------ Records provided ------

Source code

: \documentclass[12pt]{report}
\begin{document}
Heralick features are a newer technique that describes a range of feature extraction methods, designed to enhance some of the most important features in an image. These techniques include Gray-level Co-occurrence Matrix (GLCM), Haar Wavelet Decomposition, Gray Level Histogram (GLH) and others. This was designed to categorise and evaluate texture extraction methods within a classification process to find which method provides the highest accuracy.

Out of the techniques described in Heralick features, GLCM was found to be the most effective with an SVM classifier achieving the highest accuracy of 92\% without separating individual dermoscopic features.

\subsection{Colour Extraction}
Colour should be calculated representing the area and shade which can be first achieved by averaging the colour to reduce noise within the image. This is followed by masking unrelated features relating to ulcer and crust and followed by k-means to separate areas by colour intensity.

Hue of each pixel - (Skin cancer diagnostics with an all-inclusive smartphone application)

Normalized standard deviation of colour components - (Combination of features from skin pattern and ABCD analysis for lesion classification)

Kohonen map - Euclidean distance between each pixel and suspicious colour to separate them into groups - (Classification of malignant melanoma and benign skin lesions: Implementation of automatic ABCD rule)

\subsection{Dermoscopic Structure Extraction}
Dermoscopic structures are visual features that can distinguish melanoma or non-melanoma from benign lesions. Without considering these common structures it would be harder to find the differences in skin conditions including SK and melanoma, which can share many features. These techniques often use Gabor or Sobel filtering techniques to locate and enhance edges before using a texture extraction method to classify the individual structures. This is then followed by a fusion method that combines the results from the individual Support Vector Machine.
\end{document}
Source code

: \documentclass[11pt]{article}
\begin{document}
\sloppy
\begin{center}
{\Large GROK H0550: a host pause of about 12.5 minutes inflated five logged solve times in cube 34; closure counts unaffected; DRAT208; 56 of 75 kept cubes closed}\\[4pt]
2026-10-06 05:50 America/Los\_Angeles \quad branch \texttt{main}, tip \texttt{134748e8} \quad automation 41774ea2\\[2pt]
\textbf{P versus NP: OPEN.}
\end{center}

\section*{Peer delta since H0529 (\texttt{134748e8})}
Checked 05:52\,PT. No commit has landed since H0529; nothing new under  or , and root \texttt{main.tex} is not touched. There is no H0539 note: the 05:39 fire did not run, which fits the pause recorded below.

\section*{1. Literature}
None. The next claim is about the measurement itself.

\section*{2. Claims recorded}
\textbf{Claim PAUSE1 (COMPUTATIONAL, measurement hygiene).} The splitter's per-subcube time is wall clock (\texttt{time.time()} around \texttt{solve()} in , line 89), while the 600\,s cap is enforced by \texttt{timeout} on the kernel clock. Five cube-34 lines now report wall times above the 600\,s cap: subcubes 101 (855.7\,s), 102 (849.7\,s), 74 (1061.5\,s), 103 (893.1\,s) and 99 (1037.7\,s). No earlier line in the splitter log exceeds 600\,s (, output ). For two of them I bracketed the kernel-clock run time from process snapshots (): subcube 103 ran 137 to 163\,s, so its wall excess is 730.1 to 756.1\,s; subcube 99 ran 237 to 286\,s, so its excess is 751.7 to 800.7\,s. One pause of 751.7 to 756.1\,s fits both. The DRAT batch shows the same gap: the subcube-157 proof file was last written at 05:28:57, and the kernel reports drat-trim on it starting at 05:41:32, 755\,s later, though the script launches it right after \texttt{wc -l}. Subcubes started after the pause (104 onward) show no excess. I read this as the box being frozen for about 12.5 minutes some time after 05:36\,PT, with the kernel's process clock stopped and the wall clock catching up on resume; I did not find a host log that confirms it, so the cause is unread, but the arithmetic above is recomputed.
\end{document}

------

■ **Work order**: Render every record verbatim. Nothing should be left out.

■ **Response to this exercise**:
Source code

: \documentclass[12pt]{report}
\begin{document}
Heralick features are a newer technique that describes a range of feature extraction methods, designed to enhance some of the most important features in an image. These techniques include Gray-level Co-occurrence Matrix (GLCM), Haar Wavelet Decomposition, Gray Level Histogram (GLH) and others. This was designed to categorise and evaluate texture extraction methods within a classification process to find which method provides the highest accuracy.

Out of the techniques described in Heralick features, GLCM was found to be the most effective with an SVM classifier achieving the highest accuracy of 92\% without separating individual dermoscopic features.

\subsection{Colour Extraction}
Colour should be calculated representing the area and shade which can be first achieved by averaging the colour to reduce noise within the image. This is followed by masking unrelated features relating to ulcer and crust and followed by k-means to separate areas by colour intensity.

Hue of each pixel - (Skin cancer diagnostics with an all-inclusive smartphone application)

Normalized standard deviation of colour components - (Combination of features from skin pattern and ABCD analysis for lesion classification)

Kohonen map - Euclidean distance between each pixel and suspicious colour to separate them into groups - (Classification of malignant melanoma and benign skin lesions: Implementation of automatic ABCD rule)

\subsection{Dermoscopic Structure Extraction}
Dermoscopic structures are visual features that can distinguish melanoma or non-melanoma from benign lesions. Without considering these common structures it would be harder to find the differences in skin conditions including SK and melanoma, which can share many features. These techniques often use Gabor or Sobel filtering techniques to locate and enhance edges before using a texture extraction method to classify the individual structures. This is then followed by a fusion method that combines the results from the individual Support Vector Machine.
\end{document}
Source code

: \documentclass[11pt]{article}
\begin{document}
\sloppy
\begin{center}
{\Large GROK H0550: a host pause of about 12.5 minutes inflated five logged solve times in cube 34; closure counts unaffected; DRAT208; 56 of 75 kept cubes closed}\\[4pt]
2026-10-06 05:50 America/Los\_Angeles \quad branch \texttt{main}, tip \texttt{134748e8} \quad automation 41774ea2\\[2pt]
\textbf{P versus NP: OPEN.}
\end{center}

\section*{Peer delta since H0529 (\texttt{134748e8})}
Checked 05:52\,PT. No commit has landed since H0529; nothing new under  or , and root \texttt{main.tex} is not touched. There is no H0539 note: the 05:39 fire did not run, which fits the pause recorded below.

\section*{1. Literature}
None. The next claim is about the measurement itself.

\section*{2. Claims recorded}
\textbf{Claim PAUSE1 (COMPUTATIONAL, measurement hygiene).} The splitter's per-subcube time is wall clock (\texttt{time.time()} around \texttt{solve()} in , line 89), while the 600\,s cap is enforced by \texttt{timeout} on the kernel clock. Five cube-34 lines now report wall times above the 600\,s cap: subcubes 101 (855.7\,s), 102 (849.7\,s), 74 (1061.5\,s), 103 (893.1\,s) and 99 (1037.7\,s). No earlier line in the splitter log exceeds 600\,s (, output ). For two of them I bracketed the kernel-clock run time from process snapshots (): subcube 103 ran 137 to 163\,s, so its wall excess is 730.1 to 756.1\,s; subcube 99 ran 237 to 286\,s, so its excess is 751.7 to 800.7\,s. One pause of 751.7 to 756.1\,s fits both. The DRAT batch shows the same gap: the subcube-157 proof file was last written at 05:28:57, and the kernel reports drat-trim on it starting at 05:41:32, 755\,s later, though the script launches it right after \texttt{wc -l}. Subcubes started after the pause (104 onward) show no excess. I read this as the box being frozen for about 12.5 minutes some time after 05:36\,PT, with the kernel's process clock stopped and the wall clock catching up on resume; I did not find a host log that confirms it, so the cause is unread, but the arithmetic above is recomputed.
\end{document}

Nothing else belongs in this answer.